#### [Problem description]
Each line from the start of the data below through the one containing "The inner detector consists" must be reproduced exactly.
Start of Excerpted records
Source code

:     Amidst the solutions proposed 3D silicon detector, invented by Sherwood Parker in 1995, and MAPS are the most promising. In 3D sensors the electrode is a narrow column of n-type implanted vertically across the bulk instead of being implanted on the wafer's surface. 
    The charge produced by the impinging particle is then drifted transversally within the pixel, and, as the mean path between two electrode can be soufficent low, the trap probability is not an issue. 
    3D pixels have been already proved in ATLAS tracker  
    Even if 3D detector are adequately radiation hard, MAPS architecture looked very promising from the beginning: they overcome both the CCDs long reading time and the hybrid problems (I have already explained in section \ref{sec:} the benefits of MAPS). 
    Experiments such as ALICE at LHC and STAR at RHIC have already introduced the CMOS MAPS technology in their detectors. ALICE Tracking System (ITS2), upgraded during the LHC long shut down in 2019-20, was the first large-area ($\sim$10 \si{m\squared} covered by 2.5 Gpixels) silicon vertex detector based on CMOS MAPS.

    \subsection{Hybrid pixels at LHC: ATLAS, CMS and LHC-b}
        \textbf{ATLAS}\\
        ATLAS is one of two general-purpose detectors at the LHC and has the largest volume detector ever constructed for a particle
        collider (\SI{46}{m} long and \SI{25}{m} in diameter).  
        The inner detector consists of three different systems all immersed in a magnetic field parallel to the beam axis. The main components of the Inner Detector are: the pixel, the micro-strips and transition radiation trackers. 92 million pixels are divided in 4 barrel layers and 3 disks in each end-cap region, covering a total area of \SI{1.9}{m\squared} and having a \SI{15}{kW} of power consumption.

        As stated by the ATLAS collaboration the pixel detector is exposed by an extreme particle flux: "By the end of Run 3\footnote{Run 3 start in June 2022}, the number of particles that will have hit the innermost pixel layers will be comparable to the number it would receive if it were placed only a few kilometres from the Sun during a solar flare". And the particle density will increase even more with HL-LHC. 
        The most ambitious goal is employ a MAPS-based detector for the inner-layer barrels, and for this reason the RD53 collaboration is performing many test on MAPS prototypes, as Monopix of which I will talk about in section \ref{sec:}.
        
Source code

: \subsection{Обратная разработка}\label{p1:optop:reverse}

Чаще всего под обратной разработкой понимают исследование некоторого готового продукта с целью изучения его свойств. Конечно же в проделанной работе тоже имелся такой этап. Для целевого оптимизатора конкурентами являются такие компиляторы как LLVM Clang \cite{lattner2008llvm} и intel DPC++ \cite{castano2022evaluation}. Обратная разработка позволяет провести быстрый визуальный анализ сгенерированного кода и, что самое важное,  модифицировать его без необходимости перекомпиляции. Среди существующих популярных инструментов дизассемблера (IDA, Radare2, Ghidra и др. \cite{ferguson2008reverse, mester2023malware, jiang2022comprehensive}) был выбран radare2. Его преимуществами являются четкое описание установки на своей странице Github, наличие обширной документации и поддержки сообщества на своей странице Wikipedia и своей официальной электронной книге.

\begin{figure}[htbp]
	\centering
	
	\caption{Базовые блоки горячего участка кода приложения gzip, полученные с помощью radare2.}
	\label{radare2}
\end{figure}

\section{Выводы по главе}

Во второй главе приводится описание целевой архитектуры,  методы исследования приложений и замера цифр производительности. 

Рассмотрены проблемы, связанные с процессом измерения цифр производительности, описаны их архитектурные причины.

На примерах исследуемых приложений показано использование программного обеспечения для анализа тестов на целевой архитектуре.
End of Excerpted records
#### [Written solution]
Source code

:     Amidst the solutions proposed 3D silicon detector, invented by Sherwood Parker in 1995, and MAPS are the most promising. In 3D sensors the electrode is a narrow column of n-type implanted vertically across the bulk instead of being implanted on the wafer's surface. 
    The charge produced by the impinging particle is then drifted transversally within the pixel, and, as the mean path between two electrode can be soufficent low, the trap probability is not an issue. 
    3D pixels have been already proved in ATLAS tracker  
    Even if 3D detector are adequately radiation hard, MAPS architecture looked very promising from the beginning: they overcome both the CCDs long reading time and the hybrid problems (I have already explained in section \ref{sec:} the benefits of MAPS). 
    Experiments such as ALICE at LHC and STAR at RHIC have already introduced the CMOS MAPS technology in their detectors. ALICE Tracking System (ITS2), upgraded during the LHC long shut down in 2019-20, was the first large-area ($\sim$10 \si{m\squared} covered by 2.5 Gpixels) silicon vertex detector based on CMOS MAPS.

    \subsection{Hybrid pixels at LHC: ATLAS, CMS and LHC-b}
        \textbf{ATLAS}\\
        ATLAS is one of two general-purpose detectors at the LHC and has the largest volume detector ever constructed for a particle
        collider (\SI{46}{m} long and \SI{25}{m} in diameter).  
        The inner detector consists of three different systems all immersed in a magnetic field parallel to the beam axis. The main components of the Inner Detector are: the pixel, the micro-strips and transition radiation trackers. 92 million pixels are divided in 4 barrel layers and 3 disks in each end-cap region, covering a total area of \SI{1.9}{m\squared} and having a \SI{15}{kW} of power consumption.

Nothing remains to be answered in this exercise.